#### RECORDS SHOWN:

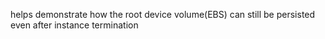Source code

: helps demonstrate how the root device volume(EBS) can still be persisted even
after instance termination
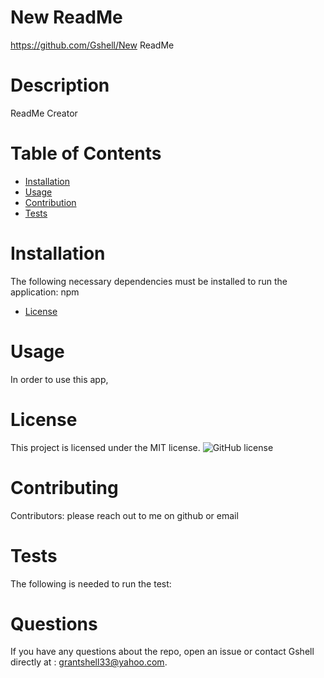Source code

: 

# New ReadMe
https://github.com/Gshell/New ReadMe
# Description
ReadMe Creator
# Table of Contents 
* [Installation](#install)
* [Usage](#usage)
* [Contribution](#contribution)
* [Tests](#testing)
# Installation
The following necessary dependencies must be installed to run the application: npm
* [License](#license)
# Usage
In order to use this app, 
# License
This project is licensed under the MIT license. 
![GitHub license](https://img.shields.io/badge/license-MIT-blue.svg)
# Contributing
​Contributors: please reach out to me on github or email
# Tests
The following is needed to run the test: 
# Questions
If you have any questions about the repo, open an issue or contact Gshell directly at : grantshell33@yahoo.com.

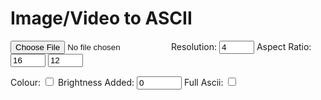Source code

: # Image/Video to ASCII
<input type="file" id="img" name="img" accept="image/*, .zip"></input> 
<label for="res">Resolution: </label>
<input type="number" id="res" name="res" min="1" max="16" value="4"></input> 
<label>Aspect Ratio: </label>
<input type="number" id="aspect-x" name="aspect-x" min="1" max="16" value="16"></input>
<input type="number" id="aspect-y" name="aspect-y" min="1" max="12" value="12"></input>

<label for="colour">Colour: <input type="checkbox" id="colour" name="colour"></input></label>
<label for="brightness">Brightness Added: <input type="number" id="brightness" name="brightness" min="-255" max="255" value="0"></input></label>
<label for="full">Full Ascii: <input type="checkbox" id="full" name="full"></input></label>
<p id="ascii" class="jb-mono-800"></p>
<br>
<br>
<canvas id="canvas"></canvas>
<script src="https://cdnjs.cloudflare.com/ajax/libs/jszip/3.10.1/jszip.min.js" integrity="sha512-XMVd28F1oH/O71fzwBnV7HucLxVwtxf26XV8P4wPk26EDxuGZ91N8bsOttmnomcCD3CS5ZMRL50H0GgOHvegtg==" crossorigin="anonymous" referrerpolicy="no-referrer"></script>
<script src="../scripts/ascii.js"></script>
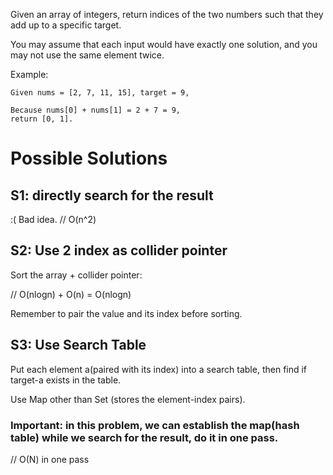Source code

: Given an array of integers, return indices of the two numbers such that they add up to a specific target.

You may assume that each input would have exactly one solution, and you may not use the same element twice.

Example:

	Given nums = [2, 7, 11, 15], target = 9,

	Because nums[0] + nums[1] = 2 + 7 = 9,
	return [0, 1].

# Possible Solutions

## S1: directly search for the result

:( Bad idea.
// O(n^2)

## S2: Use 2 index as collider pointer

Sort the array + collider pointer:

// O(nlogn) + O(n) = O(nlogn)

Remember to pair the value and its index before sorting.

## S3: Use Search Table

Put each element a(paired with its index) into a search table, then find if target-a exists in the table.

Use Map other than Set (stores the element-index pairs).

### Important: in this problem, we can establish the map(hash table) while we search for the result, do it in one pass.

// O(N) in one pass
* * *
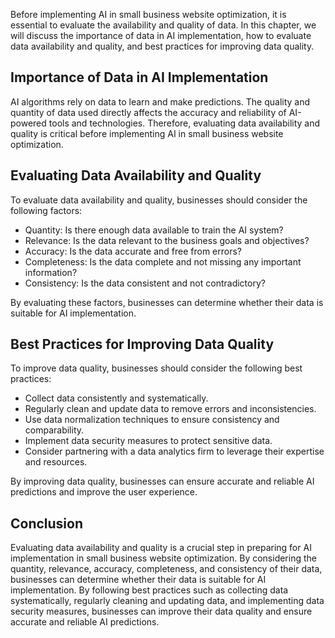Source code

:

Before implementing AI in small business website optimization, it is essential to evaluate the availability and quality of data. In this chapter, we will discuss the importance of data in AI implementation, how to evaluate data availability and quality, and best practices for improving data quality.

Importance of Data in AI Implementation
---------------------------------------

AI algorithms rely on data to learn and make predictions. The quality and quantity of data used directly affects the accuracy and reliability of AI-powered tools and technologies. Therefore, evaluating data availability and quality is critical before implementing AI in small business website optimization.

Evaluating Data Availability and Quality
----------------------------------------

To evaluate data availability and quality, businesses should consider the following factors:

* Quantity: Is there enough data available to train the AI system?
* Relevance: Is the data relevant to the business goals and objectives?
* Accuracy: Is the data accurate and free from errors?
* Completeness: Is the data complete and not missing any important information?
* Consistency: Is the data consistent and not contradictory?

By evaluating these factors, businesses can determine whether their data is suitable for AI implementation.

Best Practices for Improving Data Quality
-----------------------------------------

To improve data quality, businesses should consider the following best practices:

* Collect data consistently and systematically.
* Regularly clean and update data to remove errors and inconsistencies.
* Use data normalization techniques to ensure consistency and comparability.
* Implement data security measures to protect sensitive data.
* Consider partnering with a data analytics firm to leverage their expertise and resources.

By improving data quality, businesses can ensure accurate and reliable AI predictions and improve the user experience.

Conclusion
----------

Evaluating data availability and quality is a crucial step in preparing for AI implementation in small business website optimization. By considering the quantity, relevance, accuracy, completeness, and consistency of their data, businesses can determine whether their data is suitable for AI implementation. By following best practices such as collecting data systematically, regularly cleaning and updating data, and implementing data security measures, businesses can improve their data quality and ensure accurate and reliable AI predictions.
* * *
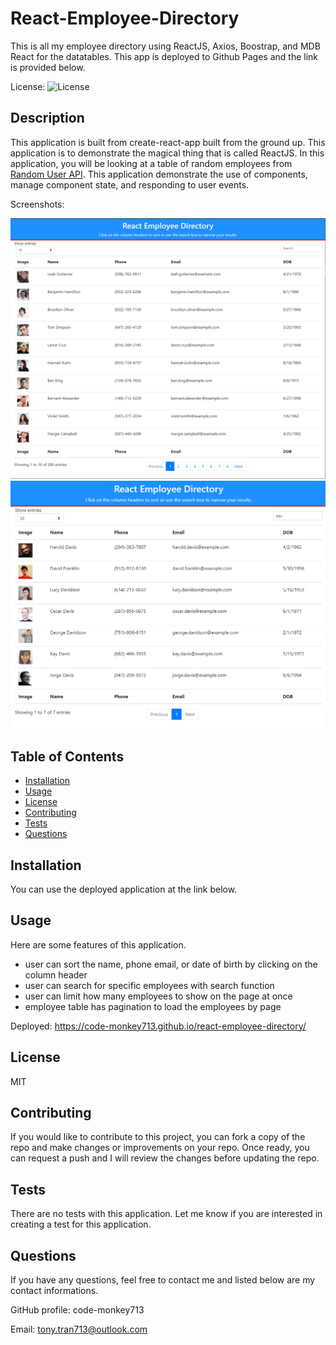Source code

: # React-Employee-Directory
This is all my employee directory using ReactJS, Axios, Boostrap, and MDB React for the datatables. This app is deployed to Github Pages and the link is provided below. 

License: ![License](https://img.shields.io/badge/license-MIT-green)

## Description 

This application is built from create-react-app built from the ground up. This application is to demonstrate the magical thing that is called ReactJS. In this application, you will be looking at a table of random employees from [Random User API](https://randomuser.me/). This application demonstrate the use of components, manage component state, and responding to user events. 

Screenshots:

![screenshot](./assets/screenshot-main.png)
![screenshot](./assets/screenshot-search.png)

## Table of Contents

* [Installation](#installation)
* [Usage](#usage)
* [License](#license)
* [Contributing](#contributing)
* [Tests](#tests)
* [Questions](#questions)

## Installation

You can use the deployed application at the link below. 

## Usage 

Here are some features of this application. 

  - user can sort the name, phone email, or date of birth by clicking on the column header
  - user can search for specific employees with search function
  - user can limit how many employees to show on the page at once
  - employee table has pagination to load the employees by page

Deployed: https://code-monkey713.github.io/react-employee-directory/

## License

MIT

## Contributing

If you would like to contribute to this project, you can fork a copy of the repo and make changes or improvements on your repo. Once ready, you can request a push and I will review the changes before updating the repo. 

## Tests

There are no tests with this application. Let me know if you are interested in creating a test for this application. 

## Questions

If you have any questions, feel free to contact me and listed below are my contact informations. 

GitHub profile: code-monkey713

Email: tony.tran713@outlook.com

#### PROBLEM DETAILS:
Within the listing above, count each line that holds the word "index"; the answer is that number alone.

#### RESPONSE TO THE EXERCISE:
4